◆ Directions for this task ◆
Look through the entries below and count every line in which "will" appears; reply with the number only.

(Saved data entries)

---

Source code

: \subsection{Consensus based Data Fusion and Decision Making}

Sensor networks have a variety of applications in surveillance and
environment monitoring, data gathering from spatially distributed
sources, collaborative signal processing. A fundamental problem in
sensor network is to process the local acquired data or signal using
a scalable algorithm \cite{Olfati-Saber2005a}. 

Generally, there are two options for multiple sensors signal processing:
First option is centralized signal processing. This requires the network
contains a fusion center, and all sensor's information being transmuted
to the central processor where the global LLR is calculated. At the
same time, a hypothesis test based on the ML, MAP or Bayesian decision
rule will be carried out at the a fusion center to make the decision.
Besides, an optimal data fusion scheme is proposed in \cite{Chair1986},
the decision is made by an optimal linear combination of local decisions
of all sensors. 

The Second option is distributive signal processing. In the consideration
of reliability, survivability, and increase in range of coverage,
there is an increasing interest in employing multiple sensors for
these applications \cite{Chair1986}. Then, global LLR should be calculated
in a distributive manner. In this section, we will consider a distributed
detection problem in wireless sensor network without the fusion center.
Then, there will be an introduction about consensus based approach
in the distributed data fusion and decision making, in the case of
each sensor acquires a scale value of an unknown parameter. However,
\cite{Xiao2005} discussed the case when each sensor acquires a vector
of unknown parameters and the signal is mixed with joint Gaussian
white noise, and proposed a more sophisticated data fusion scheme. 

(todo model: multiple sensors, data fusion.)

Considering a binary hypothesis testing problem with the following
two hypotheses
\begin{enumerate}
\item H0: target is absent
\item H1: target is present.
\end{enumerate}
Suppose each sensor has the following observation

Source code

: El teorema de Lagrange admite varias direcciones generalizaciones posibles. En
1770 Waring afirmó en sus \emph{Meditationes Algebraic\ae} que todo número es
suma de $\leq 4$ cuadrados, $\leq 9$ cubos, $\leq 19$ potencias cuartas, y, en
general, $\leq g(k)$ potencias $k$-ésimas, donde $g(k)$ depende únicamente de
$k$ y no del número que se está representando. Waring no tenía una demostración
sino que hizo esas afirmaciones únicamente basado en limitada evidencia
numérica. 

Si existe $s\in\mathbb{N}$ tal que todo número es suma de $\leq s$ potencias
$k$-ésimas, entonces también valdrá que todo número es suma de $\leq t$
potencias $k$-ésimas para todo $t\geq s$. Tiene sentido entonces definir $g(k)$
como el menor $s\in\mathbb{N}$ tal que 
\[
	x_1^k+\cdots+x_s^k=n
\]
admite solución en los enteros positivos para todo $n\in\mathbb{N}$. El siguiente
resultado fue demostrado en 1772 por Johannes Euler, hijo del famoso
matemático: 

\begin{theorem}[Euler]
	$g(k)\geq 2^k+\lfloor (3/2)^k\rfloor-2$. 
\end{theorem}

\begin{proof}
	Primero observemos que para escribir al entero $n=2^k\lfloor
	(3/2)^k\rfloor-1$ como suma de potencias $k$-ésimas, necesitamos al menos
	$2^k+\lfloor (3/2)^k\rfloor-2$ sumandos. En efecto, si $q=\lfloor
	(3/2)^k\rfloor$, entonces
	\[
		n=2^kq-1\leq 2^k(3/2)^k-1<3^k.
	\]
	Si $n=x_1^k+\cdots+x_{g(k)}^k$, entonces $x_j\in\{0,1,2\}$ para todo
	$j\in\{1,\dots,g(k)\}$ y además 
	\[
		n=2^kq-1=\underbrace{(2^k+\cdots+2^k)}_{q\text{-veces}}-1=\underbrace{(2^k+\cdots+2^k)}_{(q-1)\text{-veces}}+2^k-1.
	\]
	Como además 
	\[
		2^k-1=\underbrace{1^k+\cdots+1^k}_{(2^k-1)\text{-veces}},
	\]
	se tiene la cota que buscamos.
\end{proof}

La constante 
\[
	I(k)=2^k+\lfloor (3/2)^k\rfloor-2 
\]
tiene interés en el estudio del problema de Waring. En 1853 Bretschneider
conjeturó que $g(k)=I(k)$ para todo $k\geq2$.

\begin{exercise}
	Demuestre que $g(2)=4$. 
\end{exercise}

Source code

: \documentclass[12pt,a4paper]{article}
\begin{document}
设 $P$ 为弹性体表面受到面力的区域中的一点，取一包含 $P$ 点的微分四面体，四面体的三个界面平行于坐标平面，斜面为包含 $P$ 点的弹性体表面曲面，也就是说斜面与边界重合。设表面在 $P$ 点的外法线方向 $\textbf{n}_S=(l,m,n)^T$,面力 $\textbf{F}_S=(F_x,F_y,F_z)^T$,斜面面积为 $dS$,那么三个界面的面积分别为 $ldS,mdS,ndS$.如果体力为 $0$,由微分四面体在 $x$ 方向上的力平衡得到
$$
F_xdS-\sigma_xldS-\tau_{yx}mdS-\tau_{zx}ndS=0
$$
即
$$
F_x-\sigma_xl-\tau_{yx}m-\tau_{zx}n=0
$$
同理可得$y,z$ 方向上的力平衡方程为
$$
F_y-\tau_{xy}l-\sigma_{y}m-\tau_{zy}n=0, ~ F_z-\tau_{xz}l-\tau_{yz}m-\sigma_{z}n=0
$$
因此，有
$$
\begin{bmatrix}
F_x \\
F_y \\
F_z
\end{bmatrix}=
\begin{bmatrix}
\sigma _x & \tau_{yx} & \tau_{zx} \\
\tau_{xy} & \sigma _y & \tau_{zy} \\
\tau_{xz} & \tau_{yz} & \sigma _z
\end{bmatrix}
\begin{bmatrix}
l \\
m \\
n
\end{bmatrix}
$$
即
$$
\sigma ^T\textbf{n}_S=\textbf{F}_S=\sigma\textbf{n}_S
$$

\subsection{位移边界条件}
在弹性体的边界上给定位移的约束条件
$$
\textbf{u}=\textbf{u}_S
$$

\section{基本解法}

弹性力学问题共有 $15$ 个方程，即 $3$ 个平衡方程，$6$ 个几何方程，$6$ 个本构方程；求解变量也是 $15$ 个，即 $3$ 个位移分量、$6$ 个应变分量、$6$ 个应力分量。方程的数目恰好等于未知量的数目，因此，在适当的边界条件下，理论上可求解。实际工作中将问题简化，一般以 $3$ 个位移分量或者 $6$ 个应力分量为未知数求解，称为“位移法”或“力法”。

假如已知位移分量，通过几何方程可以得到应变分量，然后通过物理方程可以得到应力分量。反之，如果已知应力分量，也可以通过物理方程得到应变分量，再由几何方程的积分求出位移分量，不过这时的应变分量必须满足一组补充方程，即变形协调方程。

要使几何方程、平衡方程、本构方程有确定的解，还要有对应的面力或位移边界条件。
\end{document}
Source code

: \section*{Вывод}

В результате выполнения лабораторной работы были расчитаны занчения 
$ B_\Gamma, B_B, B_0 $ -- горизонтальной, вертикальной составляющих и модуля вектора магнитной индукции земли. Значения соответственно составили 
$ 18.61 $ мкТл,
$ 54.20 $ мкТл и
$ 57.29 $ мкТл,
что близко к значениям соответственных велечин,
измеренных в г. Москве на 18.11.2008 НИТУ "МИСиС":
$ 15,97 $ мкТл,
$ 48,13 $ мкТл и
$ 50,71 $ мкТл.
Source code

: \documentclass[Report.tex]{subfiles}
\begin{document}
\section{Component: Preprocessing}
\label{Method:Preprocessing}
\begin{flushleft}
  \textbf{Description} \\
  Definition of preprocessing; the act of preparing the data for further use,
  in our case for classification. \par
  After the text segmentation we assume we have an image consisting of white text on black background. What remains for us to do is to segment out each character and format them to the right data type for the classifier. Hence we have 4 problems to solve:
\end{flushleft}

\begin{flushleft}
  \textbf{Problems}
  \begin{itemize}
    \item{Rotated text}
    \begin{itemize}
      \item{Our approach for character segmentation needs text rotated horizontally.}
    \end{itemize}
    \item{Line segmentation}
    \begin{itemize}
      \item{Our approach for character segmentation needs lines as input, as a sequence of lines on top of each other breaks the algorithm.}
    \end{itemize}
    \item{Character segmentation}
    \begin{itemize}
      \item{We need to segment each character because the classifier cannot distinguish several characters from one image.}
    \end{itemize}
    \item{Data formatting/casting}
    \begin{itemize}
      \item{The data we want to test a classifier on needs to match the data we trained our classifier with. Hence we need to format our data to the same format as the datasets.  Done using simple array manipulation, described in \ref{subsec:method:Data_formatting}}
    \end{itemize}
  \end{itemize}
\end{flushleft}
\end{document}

---

◆ Your response ◆
3